▸ TASK ITEM
Copy every entry in the listing below exactly, but not the pictures.

Start of GIVEN DATA

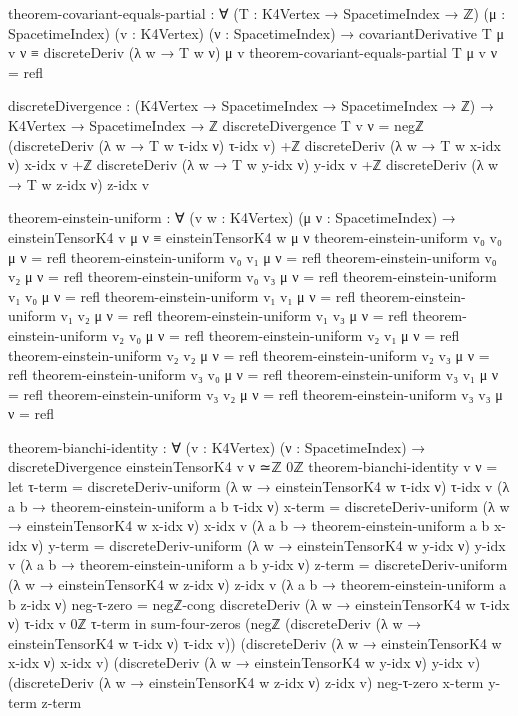 \documentclass[11pt,a4paper]{book}
\begin{document}
\begin{code}
theorem-covariant-equals-partial : ∀ (T : K4Vertex → SpacetimeIndex → ℤ)
                                     (μ : SpacetimeIndex) (v : K4Vertex) (ν : SpacetimeIndex) →
  covariantDerivative T μ v ν ≡ discreteDeriv (λ w → T w ν) μ v
theorem-covariant-equals-partial T μ v ν = refl

discreteDivergence : (K4Vertex → SpacetimeIndex → SpacetimeIndex → ℤ) → 
                      K4Vertex → SpacetimeIndex → ℤ
discreteDivergence T v ν = 
  negℤ (discreteDeriv (λ w → T w τ-idx ν) τ-idx v) +ℤ
  discreteDeriv (λ w → T w x-idx ν) x-idx v +ℤ
  discreteDeriv (λ w → T w y-idx ν) y-idx v +ℤ
  discreteDeriv (λ w → T w z-idx ν) z-idx v

theorem-einstein-uniform : ∀ (v w : K4Vertex) (μ ν : SpacetimeIndex) →
  einsteinTensorK4 v μ ν ≡ einsteinTensorK4 w μ ν
theorem-einstein-uniform v₀ v₀ μ ν = refl
theorem-einstein-uniform v₀ v₁ μ ν = refl
theorem-einstein-uniform v₀ v₂ μ ν = refl
theorem-einstein-uniform v₀ v₃ μ ν = refl
theorem-einstein-uniform v₁ v₀ μ ν = refl
theorem-einstein-uniform v₁ v₁ μ ν = refl
theorem-einstein-uniform v₁ v₂ μ ν = refl
theorem-einstein-uniform v₁ v₃ μ ν = refl
theorem-einstein-uniform v₂ v₀ μ ν = refl
theorem-einstein-uniform v₂ v₁ μ ν = refl
theorem-einstein-uniform v₂ v₂ μ ν = refl
theorem-einstein-uniform v₂ v₃ μ ν = refl
theorem-einstein-uniform v₃ v₀ μ ν = refl
theorem-einstein-uniform v₃ v₁ μ ν = refl
theorem-einstein-uniform v₃ v₂ μ ν = refl
theorem-einstein-uniform v₃ v₃ μ ν = refl

theorem-bianchi-identity : ∀ (v : K4Vertex) (ν : SpacetimeIndex) →
  discreteDivergence einsteinTensorK4 v ν ≃ℤ 0ℤ
theorem-bianchi-identity v ν = 
  let
      τ-term = discreteDeriv-uniform (λ w → einsteinTensorK4 w τ-idx ν) τ-idx v 
                 (λ a b → theorem-einstein-uniform a b τ-idx ν)
      x-term = discreteDeriv-uniform (λ w → einsteinTensorK4 w x-idx ν) x-idx v 
                 (λ a b → theorem-einstein-uniform a b x-idx ν)
      y-term = discreteDeriv-uniform (λ w → einsteinTensorK4 w y-idx ν) y-idx v 
                 (λ a b → theorem-einstein-uniform a b y-idx ν)
      z-term = discreteDeriv-uniform (λ w → einsteinTensorK4 w z-idx ν) z-idx v 
                 (λ a b → theorem-einstein-uniform a b z-idx ν)
      neg-τ-zero = negℤ-cong {discreteDeriv (λ w → einsteinTensorK4 w τ-idx ν) τ-idx v} {0ℤ} τ-term
  in sum-four-zeros (negℤ (discreteDeriv (λ w → einsteinTensorK4 w τ-idx ν) τ-idx v))
                    (discreteDeriv (λ w → einsteinTensorK4 w x-idx ν) x-idx v)
                    (discreteDeriv (λ w → einsteinTensorK4 w y-idx ν) y-idx v)
                    (discreteDeriv (λ w → einsteinTensorK4 w z-idx ν) z-idx v)
                    neg-τ-zero x-term y-term z-term


\end{code}
\end{document}

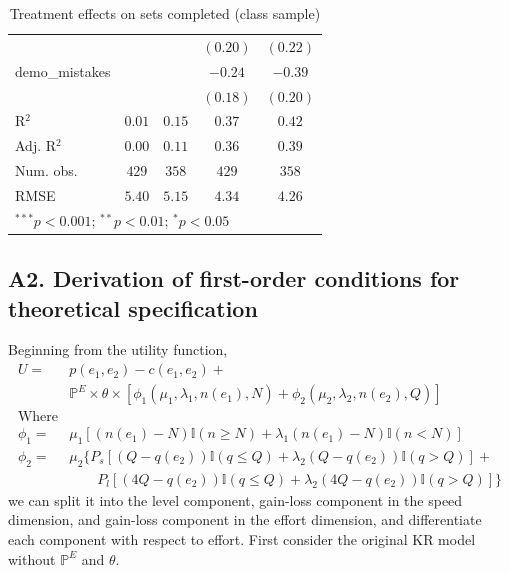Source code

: \documentclass[
  12,
  letterpaper,
  DIV=11,
  numbers=noendperiod]{scrartcl}
\begin{document}
\begin{table}
{\begin{center}
\begin{tabular}{l c c c c}
                        &               &               & $(0.20)$      & $(0.22)$      \\
demo\_mistakes          &               &               & $-0.24$       & $-0.39$       \\
                        &               &               & $(0.18)$      & $(0.20)$      \\
\hline
R$^2$                   & $0.01$        & $0.15$        & $0.37$        & $0.42$        \\
Adj. R$^2$              & $0.00$        & $0.11$        & $0.36$        & $0.39$        \\
Num. obs.               & $429$         & $358$         & $429$         & $358$         \\
RMSE                    & $5.40$        & $5.15$        & $4.34$        & $4.26$        \\
\hline
\multicolumn{5}{l}{\scriptsize{$^{***}p<0.001$; $^{**}p<0.01$; $^{*}p<0.05$}}
\end{tabular}
\label{table:coefficients}
\end{center}

}

\caption{\label{tbl-reg-sets-class}Treatment effects on sets completed
(class sample)}

\end{table}%

\subsection{A2. Derivation of first-order conditions for theoretical
specification}\label{a2.-derivation-of-first-order-conditions-for-theoretical-specification}

Beginning from the utility function, \[
\begin{aligned}
U = & p(e_1, e_2) - c(e_1, e_2) + \nonumber \\
    & \mathbb{P}^E \times \theta \times [\phi_1(\mu_1, \lambda_1, n(e_1), N) + \phi_2(\mu_2, \lambda_2, n(e_2), Q)] \nonumber \\
\text{Where}
\\
\phi_1 = & \mu_1[(n(e_1)-N)\mathbb{I}(n \geq N) + \lambda_1(n(e_1)-N)\mathbb{I}(n<N)] \nonumber \\
\phi_2 = & \mu_2 \{P_s[(Q-q(e_2))\mathbb{I}(q \leq Q) + \lambda_2(Q-q(e_2))\mathbb{I}(q>Q)] + \nonumber \\
& \qquad P_l[(4Q-q(e_2))\mathbb{I}(q \leq Q) + \lambda_2(4Q-q(e_2))\mathbb{I}(q>Q)]\} 
\end{aligned}
\] we can split it into the level component, gain-loss component in the
speed dimension, and gain-loss component in the effort dimension, and
differentiate each component with respect to effort. First consider the
original KR model without \(\mathbb{P}^E\) and \(\theta\).
\end{document}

End of GIVEN DATA

▸ RESULT OF THIS TASK
 \documentclass[11pt,a4paper]{book}
\begin{document}
\begin{code}
theorem-covariant-equals-partial : ∀ (T : K4Vertex → SpacetimeIndex → ℤ)
                                     (μ : SpacetimeIndex) (v : K4Vertex) (ν : SpacetimeIndex) →
  covariantDerivative T μ v ν ≡ discreteDeriv (λ w → T w ν) μ v
theorem-covariant-equals-partial T μ v ν = refl

discreteDivergence : (K4Vertex → SpacetimeIndex → SpacetimeIndex → ℤ) → 
                      K4Vertex → SpacetimeIndex → ℤ
discreteDivergence T v ν = 
  negℤ (discreteDeriv (λ w → T w τ-idx ν) τ-idx v) +ℤ
  discreteDeriv (λ w → T w x-idx ν) x-idx v +ℤ
  discreteDeriv (λ w → T w y-idx ν) y-idx v +ℤ
  discreteDeriv (λ w → T w z-idx ν) z-idx v

theorem-einstein-uniform : ∀ (v w : K4Vertex) (μ ν : SpacetimeIndex) →
  einsteinTensorK4 v μ ν ≡ einsteinTensorK4 w μ ν
theorem-einstein-uniform v₀ v₀ μ ν = refl
theorem-einstein-uniform v₀ v₁ μ ν = refl
theorem-einstein-uniform v₀ v₂ μ ν = refl
theorem-einstein-uniform v₀ v₃ μ ν = refl
theorem-einstein-uniform v₁ v₀ μ ν = refl
theorem-einstein-uniform v₁ v₁ μ ν = refl
theorem-einstein-uniform v₁ v₂ μ ν = refl
theorem-einstein-uniform v₁ v₃ μ ν = refl
theorem-einstein-uniform v₂ v₀ μ ν = refl
theorem-einstein-uniform v₂ v₁ μ ν = refl
theorem-einstein-uniform v₂ v₂ μ ν = refl
theorem-einstein-uniform v₂ v₃ μ ν = refl
theorem-einstein-uniform v₃ v₀ μ ν = refl
theorem-einstein-uniform v₃ v₁ μ ν = refl
theorem-einstein-uniform v₃ v₂ μ ν = refl
theorem-einstein-uniform v₃ v₃ μ ν = refl

theorem-bianchi-identity : ∀ (v : K4Vertex) (ν : SpacetimeIndex) →
  discreteDivergence einsteinTensorK4 v ν ≃ℤ 0ℤ
theorem-bianchi-identity v ν = 
  let
      τ-term = discreteDeriv-uniform (λ w → einsteinTensorK4 w τ-idx ν) τ-idx v 
                 (λ a b → theorem-einstein-uniform a b τ-idx ν)
      x-term = discreteDeriv-uniform (λ w → einsteinTensorK4 w x-idx ν) x-idx v 
                 (λ a b → theorem-einstein-uniform a b x-idx ν)
      y-term = discreteDeriv-uniform (λ w → einsteinTensorK4 w y-idx ν) y-idx v 
                 (λ a b → theorem-einstein-uniform a b y-idx ν)
      z-term = discreteDeriv-uniform (λ w → einsteinTensorK4 w z-idx ν) z-idx v 
                 (λ a b → theorem-einstein-uniform a b z-idx ν)
      neg-τ-zero = negℤ-cong {discreteDeriv (λ w → einsteinTensorK4 w τ-idx ν) τ-idx v} {0ℤ} τ-term
  in sum-four-zeros (negℤ (discreteDeriv (λ w → einsteinTensorK4 w τ-idx ν) τ-idx v))
                    (discreteDeriv (λ w → einsteinTensorK4 w x-idx ν) x-idx v)
                    (discreteDeriv (λ w → einsteinTensorK4 w y-idx ν) y-idx v)
                    (discreteDeriv (λ w → einsteinTensorK4 w z-idx ν) z-idx v)
                    neg-τ-zero x-term y-term z-term


\end{code}
\end{document}

Source code

: \documentclass[
  12,
  letterpaper,
  DIV=11,
  numbers=noendperiod]{scrartcl}
\begin{document}
\begin{table}
{\begin{center}
\begin{tabular}{l c c c c}
                        &               &               & $(0.20)$      & $(0.22)$      \\
demo\_mistakes          &               &               & $-0.24$       & $-0.39$       \\
                        &               &               & $(0.18)$      & $(0.20)$      \\
\hline
R$^2$                   & $0.01$        & $0.15$        & $0.37$        & $0.42$        \\
Adj. R$^2$              & $0.00$        & $0.11$        & $0.36$        & $0.39$        \\
Num. obs.               & $429$         & $358$         & $429$         & $358$         \\
RMSE                    & $5.40$        & $5.15$        & $4.34$        & $4.26$        \\
\hline
\multicolumn{5}{l}{\scriptsize{$^{***}p<0.001$; $^{**}p<0.01$; $^{*}p<0.05$}}
\end{tabular}
\label{table:coefficients}
\end{center}

}

\caption{\label{tbl-reg-sets-class}Treatment effects on sets completed
(class sample)}

\end{table}%

\subsection{A2. Derivation of first-order conditions for theoretical
specification}\label{a2.-derivation-of-first-order-conditions-for-theoretical-specification}

Beginning from the utility function, \[
\begin{aligned}
U = & p(e_1, e_2) - c(e_1, e_2) + \nonumber \\
    & \mathbb{P}^E \times \theta \times [\phi_1(\mu_1, \lambda_1, n(e_1), N) + \phi_2(\mu_2, \lambda_2, n(e_2), Q)] \nonumber \\
\text{Where}
\\
\phi_1 = & \mu_1[(n(e_1)-N)\mathbb{I}(n \geq N) + \lambda_1(n(e_1)-N)\mathbb{I}(n<N)] \nonumber \\
\phi_2 = & \mu_2 \{P_s[(Q-q(e_2))\mathbb{I}(q \leq Q) + \lambda_2(Q-q(e_2))\mathbb{I}(q>Q)] + \nonumber \\
& \qquad P_l[(4Q-q(e_2))\mathbb{I}(q \leq Q) + \lambda_2(4Q-q(e_2))\mathbb{I}(q>Q)]\} 
\end{aligned}
\] we can split it into the level component, gain-loss component in the
speed dimension, and gain-loss component in the effort dimension, and
differentiate each component with respect to effort. First consider the
original KR model without \(\mathbb{P}^E\) and \(\theta\).
\end{document}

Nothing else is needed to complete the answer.